I'm trying to use the read_html
function in the rvest
package, but have come across a problem I am struggling with.
例如,如果我试图阅读此页面,我将使用以下代码:
For example, if I were trying to read in the bottom table that appears on this page, I would use the following code:
library(rvest)
html_content <- read_html("https://projects.fivethirtyeight.com/2016-election-forecast/washington/#now")
通过在浏览器中检查HTML代码,我可以看到我想要的内容包含在< table>
标记中(具体而言,它们全部包含在<表class ="t-calc">
).但是当我尝试使用以下方法提取该信息时:
By inspecting the HTML code in the browser, I can see that the content I would like is contained in a <table>
tag (specifically, it is all contained within <table class="t-calc">
). But when I try to extract this using:
tables <- html_nodes(html_content, xpath = '//table')
我检索了以下内容:
> tables
{xml_nodeset (4)}
[1] <table class="tippingpointroi unexpanded">\n <tbody>\n <tr data-state="FL" class=" "> ...
[2] <table class="tippingpointroi unexpanded">\n <tbody>\n <tr data-state="NV" class=" "> ...
[3] <table class="scenarios">\n <tbody/>\n <tr data-id="1">\n <td class="description">El ...
[4] <table class="t-desktop t-polls">\n <thead>\n <tr class="th-row">\n <th class="t ...
页面上包括一些表格元素,但我不感兴趣.
Which includes some of the table elements on the page, but not the one I am interested in.
任何关于我要去哪里的建议,将不胜感激!
Any suggestions on where I am going wrong would be most appreciated!
推荐答案
该表是根据页面本身上JavaScript变量中的数据动态构建的.使用 RSelenium
抓取呈现后的页面文本,并将页面传递到 rvest
中,或使用 V8抓取所有数据宝库代码>:
The table is built dynamically from data in JavaScript variables on the page itself.
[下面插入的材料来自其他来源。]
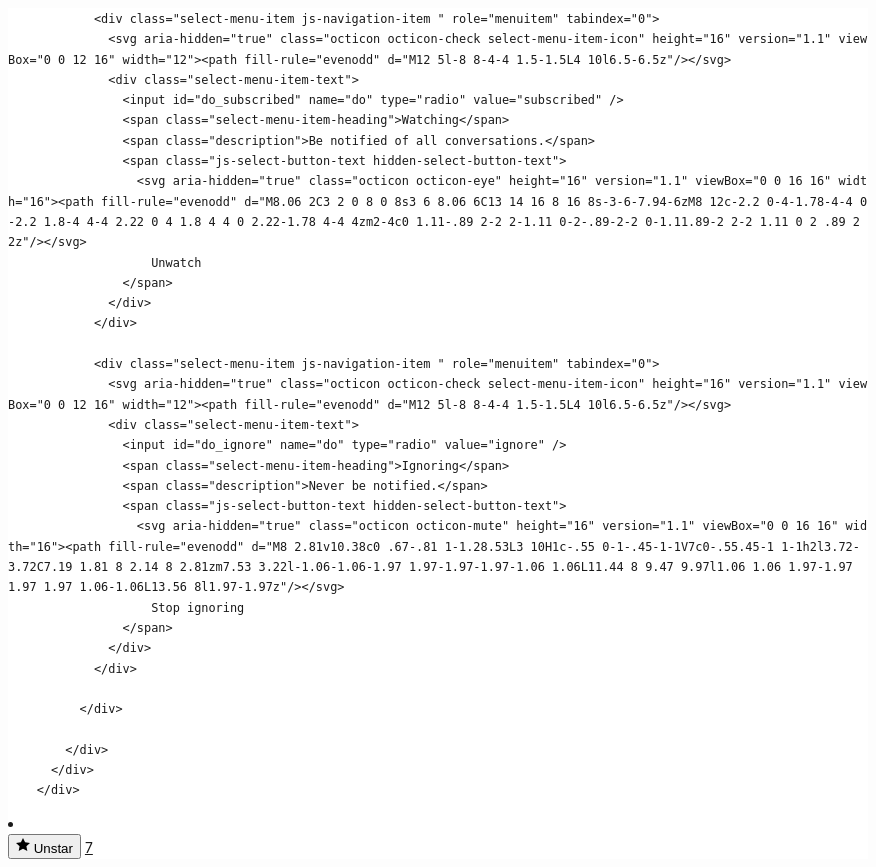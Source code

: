                 <div class="select-menu-item js-navigation-item " role="menuitem" tabindex="0">
                  <svg aria-hidden="true" class="octicon octicon-check select-menu-item-icon" height="16" version="1.1" viewBox="0 0 12 16" width="12"><path fill-rule="evenodd" d="M12 5l-8 8-4-4 1.5-1.5L4 10l6.5-6.5z"/></svg>
                  <div class="select-menu-item-text">
                    <input id="do_subscribed" name="do" type="radio" value="subscribed" />
                    <span class="select-menu-item-heading">Watching</span>
                    <span class="description">Be notified of all conversations.</span>
                    <span class="js-select-button-text hidden-select-button-text">
                      <svg aria-hidden="true" class="octicon octicon-eye" height="16" version="1.1" viewBox="0 0 16 16" width="16"><path fill-rule="evenodd" d="M8.06 2C3 2 0 8 0 8s3 6 8.06 6C13 14 16 8 16 8s-3-6-7.94-6zM8 12c-2.2 0-4-1.78-4-4 0-2.2 1.8-4 4-4 2.22 0 4 1.8 4 4 0 2.22-1.78 4-4 4zm2-4c0 1.11-.89 2-2 2-1.11 0-2-.89-2-2 0-1.11.89-2 2-2 1.11 0 2 .89 2 2z"/></svg>
                        Unwatch
                    </span>
                  </div>
                </div>

                <div class="select-menu-item js-navigation-item " role="menuitem" tabindex="0">
                  <svg aria-hidden="true" class="octicon octicon-check select-menu-item-icon" height="16" version="1.1" viewBox="0 0 12 16" width="12"><path fill-rule="evenodd" d="M12 5l-8 8-4-4 1.5-1.5L4 10l6.5-6.5z"/></svg>
                  <div class="select-menu-item-text">
                    <input id="do_ignore" name="do" type="radio" value="ignore" />
                    <span class="select-menu-item-heading">Ignoring</span>
                    <span class="description">Never be notified.</span>
                    <span class="js-select-button-text hidden-select-button-text">
                      <svg aria-hidden="true" class="octicon octicon-mute" height="16" version="1.1" viewBox="0 0 16 16" width="16"><path fill-rule="evenodd" d="M8 2.81v10.38c0 .67-.81 1-1.28.53L3 10H1c-.55 0-1-.45-1-1V7c0-.55.45-1 1-1h2l3.72-3.72C7.19 1.81 8 2.14 8 2.81zm7.53 3.22l-1.06-1.06-1.97 1.97-1.97-1.97-1.06 1.06L11.44 8 9.47 9.97l1.06 1.06 1.97-1.97 1.97 1.97 1.06-1.06L13.56 8l1.97-1.97z"/></svg>
                        Stop ignoring
                    </span>
                  </div>
                </div>

              </div>

            </div>
          </div>
        </div>
</form>
  </li>

  <li>
    
  <div class="js-toggler-container js-social-container starring-container ">
    <!-- '"` --><!-- </textarea></xmp> --></option></form><form accept-charset="UTF-8" action="/JavaWebinar/topjava/unstar" class="starred js-social-form" method="post"><div style="margin:0;padding:0;display:inline"><input name="utf8" type="hidden" value="&#x2713;" /><input name="authenticity_token" type="hidden" value="gQ8QdGA1NKa8pfrsldH3uh+gjUoVeO4WcXgXVur0mzRu7VrFrr5wVEsT59u4Ya3GwJX6bZqjYhv8wzppeiU6ww==" /></div>
      <input type="hidden" name="context" value="repository"></input>
      <button
        type="submit"
        class="btn btn-sm btn-with-count js-toggler-target"
        aria-label="Unstar this repository" title="Unstar JavaWebinar/topjava"
        data-ga-click="Repository, click unstar button, action:blob#show; text:Unstar">
        <svg aria-hidden="true" class="octicon octicon-star" height="16" version="1.1" viewBox="0 0 14 16" width="14"><path fill-rule="evenodd" d="M14 6l-4.9-.64L7 1 4.9 5.36 0 6l3.6 3.26L2.67 14 7 11.67 11.33 14l-.93-4.74z"/></svg>
        Unstar
      </button>
        <a class="social-count js-social-count" href="/JavaWebinar/topjava/stargazers"
           aria-label="7 users starred this repository">
          7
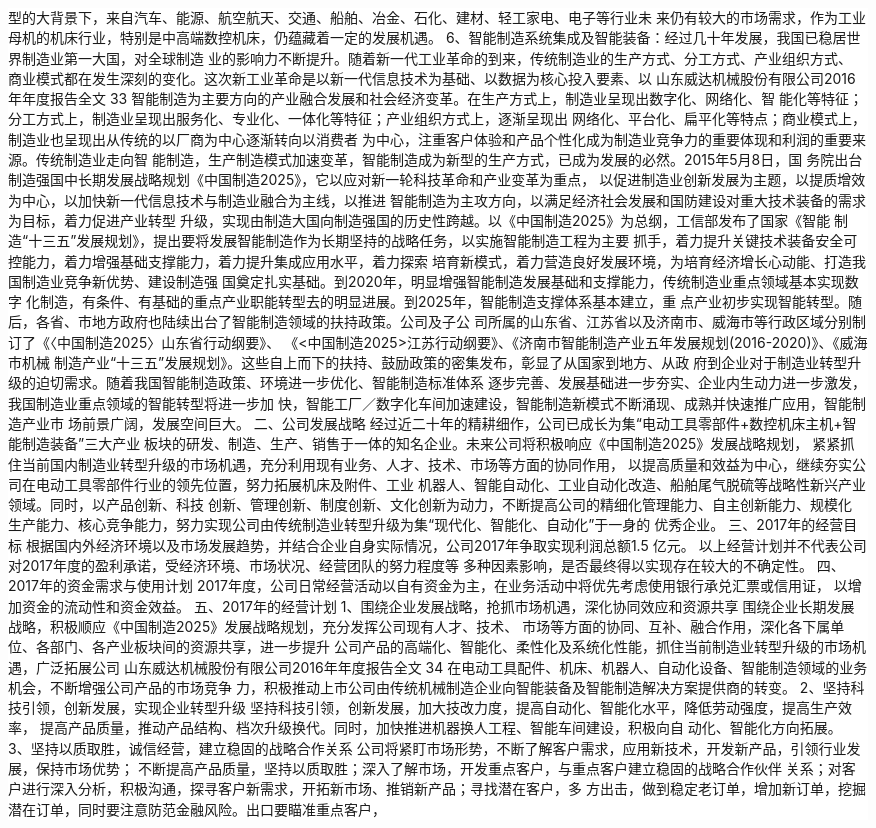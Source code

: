 型的大背景下，来自汽车、能源、航空航天、交通、船舶、冶金、石化、建材、轻工家电、电子等行业未
来仍有较大的市场需求，作为工业母机的机床行业，特别是中高端数控机床，仍蕴藏着一定的发展机遇。
6、智能制造系统集成及智能装备：经过几十年发展，我国已稳居世界制造业第一大国，对全球制造
业的影响力不断提升。随着新一代工业革命的到来，传统制造业的生产方式、分工方式、产业组织方式、
商业模式都在发生深刻的变化。这次新工业革命是以新一代信息技术为基础、以数据为核心投入要素、以
山东威达机械股份有限公司2016年年度报告全文
33
智能制造为主要方向的产业融合发展和社会经济变革。在生产方式上，制造业呈现出数字化、网络化、智
能化等特征；分工方式上，制造业呈现出服务化、专业化、一体化等特征；产业组织方式上，逐渐呈现出
网络化、平台化、扁平化等特点；商业模式上，制造业也呈现出从传统的以厂商为中心逐渐转向以消费者
为中心，注重客户体验和产品个性化成为制造业竞争力的重要体现和利润的重要来源。传统制造业走向智
能制造，生产制造模式加速变革，智能制造成为新型的生产方式，已成为发展的必然。2015年5月8日，国
务院出台制造强国中长期发展战略规划《中国制造2025》，它以应对新一轮科技革命和产业变革为重点，
以促进制造业创新发展为主题，以提质增效为中心，以加快新一代信息技术与制造业融合为主线，以推进
智能制造为主攻方向，以满足经济社会发展和国防建设对重大技术装备的需求为目标，着力促进产业转型
升级，实现由制造大国向制造强国的历史性跨越。以《中国制造2025》为总纲，工信部发布了国家《智能
制造“十三五”发展规划》，提出要将发展智能制造作为长期坚持的战略任务，以实施智能制造工程为主要
抓手，着力提升关键技术装备安全可控能力，着力增强基础支撑能力，着力提升集成应用水平，着力探索
培育新模式，着力营造良好发展环境，为培育经济增长心动能、打造我国制造业竞争新优势、建设制造强
国奠定扎实基础。到2020年，明显增强智能制造发展基础和支撑能力，传统制造业重点领域基本实现数字
化制造，有条件、有基础的重点产业职能转型去的明显进展。到2025年，智能制造支撑体系基本建立，重
点产业初步实现智能转型。随后，各省、市地方政府也陆续出台了智能制造领域的扶持政策。公司及子公
司所属的山东省、江苏省以及济南市、威海市等行政区域分别制订了《〈中国制造2025〉山东省行动纲要》、
《<中国制造2025>江苏行动纲要》、《济南市智能制造产业五年发展规划(2016-2020)》、《威海市机械
制造产业“十三五”发展规划》。这些自上而下的扶持、鼓励政策的密集发布，彰显了从国家到地方、从政
府到企业对于制造业转型升级的迫切需求。随着我国智能制造政策、环境进一步优化、智能制造标准体系
逐步完善、发展基础进一步夯实、企业内生动力进一步激发，我国制造业重点领域的智能转型将进一步加
快，智能工厂／数字化车间加速建设，智能制造新模式不断涌现、成熟并快速推广应用，智能制造产业市
场前景广阔，发展空间巨大。
二、公司发展战略
经过近二十年的精耕细作，公司已成长为集“电动工具零部件+数控机床主机+智能制造装备”三大产业
板块的研发、制造、生产、销售于一体的知名企业。未来公司将积极响应《中国制造2025》发展战略规划，
紧紧抓住当前国内制造业转型升级的市场机遇，充分利用现有业务、人才、技术、市场等方面的协同作用，
以提高质量和效益为中心，继续夯实公司在电动工具零部件行业的领先位置，努力拓展机床及附件、工业
机器人、智能自动化、工业自动化改造、船舶尾气脱硫等战略性新兴产业领域。同时，以产品创新、科技
创新、管理创新、制度创新、文化创新为动力，不断提高公司的精细化管理能力、自主创新能力、规模化
生产能力、核心竞争能力，努力实现公司由传统制造业转型升级为集“现代化、智能化、自动化”于一身的
优秀企业。
三、2017年的经营目标
根据国内外经济环境以及市场发展趋势，并结合企业自身实际情况，公司2017年争取实现利润总额1.5
亿元。
以上经营计划并不代表公司对2017年度的盈利承诺，受经济环境、市场状况、经营团队的努力程度等
多种因素影响，是否最终得以实现存在较大的不确定性。
四、2017年的资金需求与使用计划
2017年度，公司日常经营活动以自有资金为主，在业务活动中将优先考虑使用银行承兑汇票或信用证，
以增加资金的流动性和资金效益。
五、2017年的经营计划
1、围绕企业发展战略，抢抓市场机遇，深化协同效应和资源共享
围绕企业长期发展战略，积极顺应《中国制造2025》发展战略规划，充分发挥公司现有人才、技术、
市场等方面的协同、互补、融合作用，深化各下属单位、各部门、各产业板块间的资源共享，进一步提升
公司产品的高端化、智能化、柔性化及系统化性能，抓住当前制造业转型升级的市场机遇，广泛拓展公司
山东威达机械股份有限公司2016年年度报告全文
34
在电动工具配件、机床、机器人、自动化设备、智能制造领域的业务机会，不断增强公司产品的市场竞争
力，积极推动上市公司由传统机械制造企业向智能装备及智能制造解决方案提供商的转变。
2、坚持科技引领，创新发展，实现企业转型升级
坚持科技引领，创新发展，加大技改力度，提高自动化、智能化水平，降低劳动强度，提高生产效率，
提高产品质量，推动产品结构、档次升级换代。同时，加快推进机器换人工程、智能车间建设，积极向自
动化、智能化方向拓展。
3、坚持以质取胜，诚信经营，建立稳固的战略合作关系
公司将紧盯市场形势，不断了解客户需求，应用新技术，开发新产品，引领行业发展，保持市场优势；
不断提高产品质量，坚持以质取胜；深入了解市场，开发重点客户，与重点客户建立稳固的战略合作伙伴
关系；对客户进行深入分析，积极沟通，探寻客户新需求，开拓新市场、推销新产品；寻找潜在客户，多
方出击，做到稳定老订单，增加新订单，挖掘潜在订单，同时要注意防范金融风险。出口要瞄准重点客户，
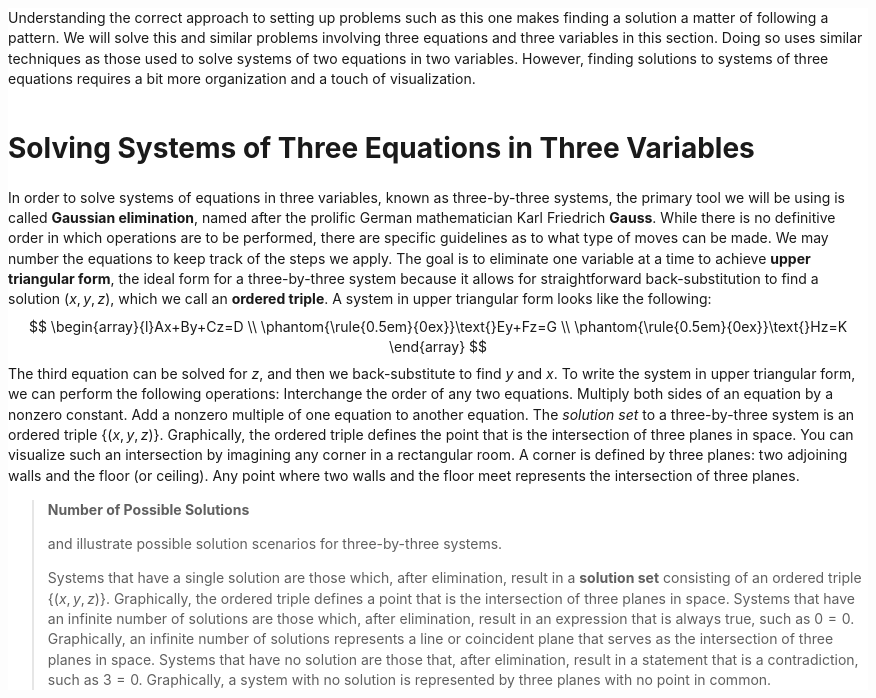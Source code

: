 Understanding the correct approach to setting up problems such as this one makes finding a solution a matter of following a pattern. We will solve this and similar problems involving three equations and three variables in this section. Doing so uses similar techniques as those used to solve systems of two equations in two variables. However, finding solutions to systems of three equations requires a bit more organization and a touch of visualization.

# Solving Systems of Three Equations in Three Variables
In order to solve systems of equations in three variables, known as three-by-three systems, the primary tool we will be using is called **Gaussian elimination**, named after the prolific German mathematician Karl Friedrich **Gauss**. While there is no definitive order in which operations are to be performed, there are specific guidelines as to what type of moves can be made. We may number the equations to keep track of the steps we apply. The goal is to eliminate one variable at a time to achieve **upper triangular form**, the ideal form for a three-by-three system because it allows for straightforward back-substitution to find a solution $\left(x,y,z\right),$ which we call an **ordered triple**. A system in upper triangular form looks like the following:
$$
\begin{array}{l}Ax+By+Cz=D  \\ \phantom{\rule{0.5em}{0ex}}\text{}Ey+Fz=G  \\ \phantom{\rule{0.5em}{0ex}}\text{}Hz=K  \end{array}
$$
The third equation can be solved for $z,$ and then we back-substitute to find $y$ 
 and $x.$ 
 To write the system in upper triangular form, we can perform the following operations:
Interchange the order of any two equations.
Multiply both sides of an equation by a nonzero constant.
Add a nonzero multiple of one equation to another equation.
The *solution set* to a three-by-three system is an ordered triple $\left\{\left(x,y,z\right)\right\}.$ 
 Graphically, the ordered triple defines the point that is the intersection of three planes in space. You can visualize such an intersection by imagining any corner in a rectangular room.  A corner is defined by three planes: two adjoining walls and the floor (or ceiling). Any point where two walls and the floor meet represents the intersection of three planes.

>
>
>
>
> **Number of Possible Solutions**
>
>
>  and  illustrate possible solution scenarios for three-by-three systems.
>
> Systems that have a single solution are those which, after elimination, result in a **solution set** consisting of an ordered triple $\left\{\left(x,y,z\right)\right\}.$ Graphically, the ordered triple defines a point that is the intersection of three planes in space.
> Systems that have an infinite number of solutions are those which, after elimination, result in an expression that is always true, such as $0=0.$ Graphically, an infinite number of solutions represents a line or coincident plane that serves as the intersection of three planes in space.
> Systems that have no solution are those that, after elimination, result in a statement that is a contradiction, such as $3=0.$ Graphically, a system with no solution is represented by three planes with no point in common.
>
>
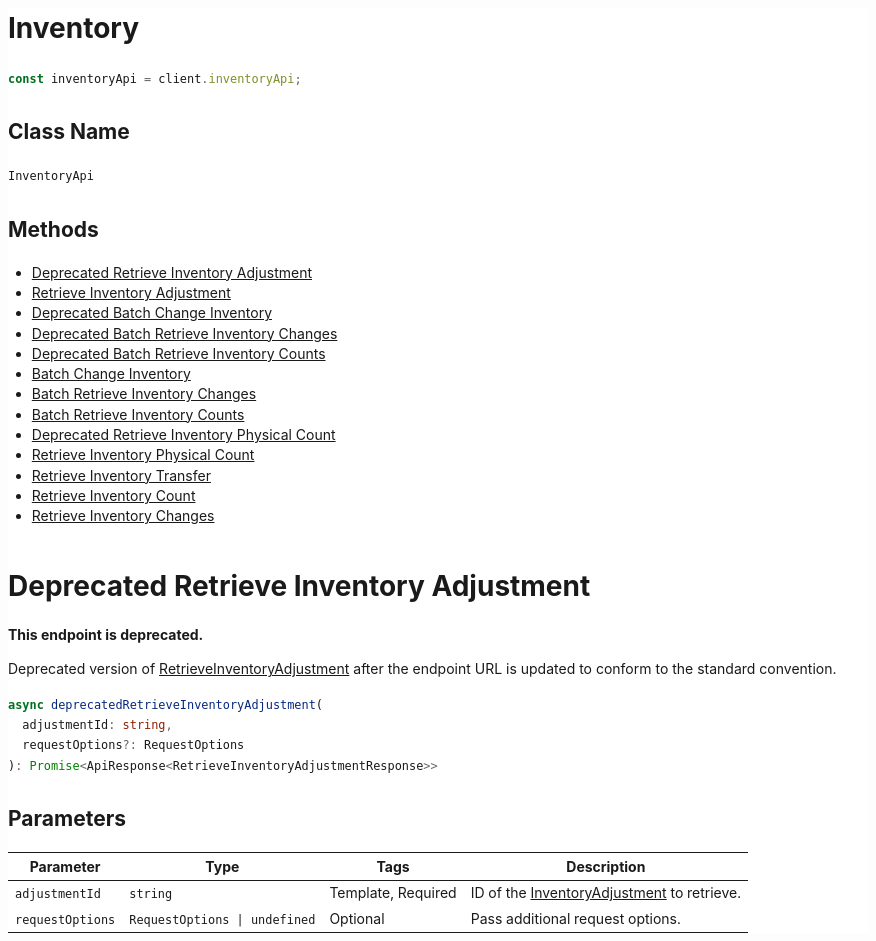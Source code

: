 # Inventory

```ts
const inventoryApi = client.inventoryApi;
```

## Class Name

`InventoryApi`

## Methods

* [Deprecated Retrieve Inventory Adjustment](../../doc/api/inventory.md#deprecated-retrieve-inventory-adjustment)
* [Retrieve Inventory Adjustment](../../doc/api/inventory.md#retrieve-inventory-adjustment)
* [Deprecated Batch Change Inventory](../../doc/api/inventory.md#deprecated-batch-change-inventory)
* [Deprecated Batch Retrieve Inventory Changes](../../doc/api/inventory.md#deprecated-batch-retrieve-inventory-changes)
* [Deprecated Batch Retrieve Inventory Counts](../../doc/api/inventory.md#deprecated-batch-retrieve-inventory-counts)
* [Batch Change Inventory](../../doc/api/inventory.md#batch-change-inventory)
* [Batch Retrieve Inventory Changes](../../doc/api/inventory.md#batch-retrieve-inventory-changes)
* [Batch Retrieve Inventory Counts](../../doc/api/inventory.md#batch-retrieve-inventory-counts)
* [Deprecated Retrieve Inventory Physical Count](../../doc/api/inventory.md#deprecated-retrieve-inventory-physical-count)
* [Retrieve Inventory Physical Count](../../doc/api/inventory.md#retrieve-inventory-physical-count)
* [Retrieve Inventory Transfer](../../doc/api/inventory.md#retrieve-inventory-transfer)
* [Retrieve Inventory Count](../../doc/api/inventory.md#retrieve-inventory-count)
* [Retrieve Inventory Changes](../../doc/api/inventory.md#retrieve-inventory-changes)


# Deprecated Retrieve Inventory Adjustment

**This endpoint is deprecated.**

Deprecated version of [RetrieveInventoryAdjustment](api-endpoint:Inventory-RetrieveInventoryAdjustment) after the endpoint URL
is updated to conform to the standard convention.

```ts
async deprecatedRetrieveInventoryAdjustment(
  adjustmentId: string,
  requestOptions?: RequestOptions
): Promise<ApiResponse<RetrieveInventoryAdjustmentResponse>>
```

## Parameters

| Parameter | Type | Tags | Description |
|  --- | --- | --- | --- |
| `adjustmentId` | `string` | Template, Required | ID of the [InventoryAdjustment](entity:InventoryAdjustment) to retrieve. |
| `requestOptions` | `RequestOptions \| undefined` | Optional | Pass additional request options. |
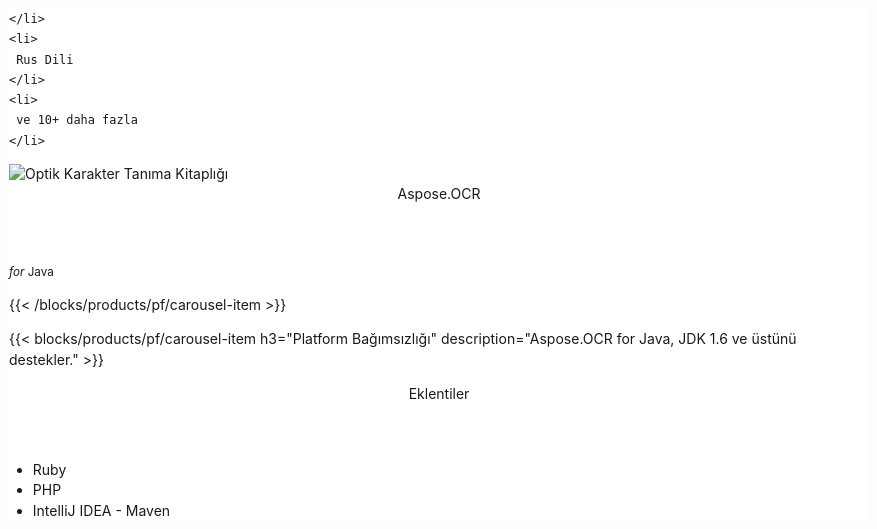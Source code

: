     </li>
    <li>
     Rus Dili
    </li>
    <li>
     ve 10+ daha fazla
    </li>
   </ul>
  </div>
  
 </div>
 
 <div class="d1-logo">
  <img width="70" height="75" alt="Optik Karakter Tanıma Kitaplığı" src="https://www.aspose.cloud/templates/aspose/img/products/ocr/aspose_ocr-for-java.svg"/>
  <header>
   Aspose.OCR
  </header>
  <footer>
   <small>
    <em>
     for
    </em>
    Java
   </small>
  </footer>
 </div>
 
</div>

{{< /blocks/products/pf/carousel-item >}}

{{< blocks/products/pf/carousel-item h3="Platform Bağımsızlığı" description="Aspose.OCR for Java, JDK 1.6 ve üstünü destekler." >}}
<div class="diagram1 d1-java">
 <div class="d1-row">
  <div class="d1-col d1-left">
   <header>
    <i class="fa fa-plug">
    </i>
    Eklentiler
   </header>
   <ul>
    <li>
     Ruby
    </li>
    <li>
     PHP
    </li>
    <li>
     IntelliJ IDEA - Maven
    </li>
   </ul>
  </div>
Either use RSelenium
to grab the text of the page after it's rendered and pass the page into rvest
OR grab a treasure trove of all the data by using V8
:
library(rvest)
library(V8)
URL <- "http://projects.fivethirtyeight.com/2016-election-forecast/washington/#now"
pg <- read_html(URL)
js <- html_nodes(pg, xpath=".//script[contains(., 'race.model')]") %>% html_text()
ctx <- v8()
ctx$eval(JS(js))
race <- ctx$get("race", simplifyVector=FALSE)
str(race) ## output too large to paste here
如果他们曾经更改过JavaScript的格式(这是一个自动化过程,因此不太可能,但您永远不会知道),那么 RSelenium
方法会更好,前提是他们不更改表格的格式结构(再次,不太可能,但您永远不会知道).
If they ever change the formatting of the JavaScript (it's an automated process so it's unlikely but you never know) then the RSelenium
approach will be better provided they don't change the format of the table structure (again, unlikely, but you never know).
这篇关于在R中使用`rvest`使用`read_html`时缺少元素的文章就介绍到这了,希望我们推荐的答案对大家有所帮助,也希望大家多多支持IT屋!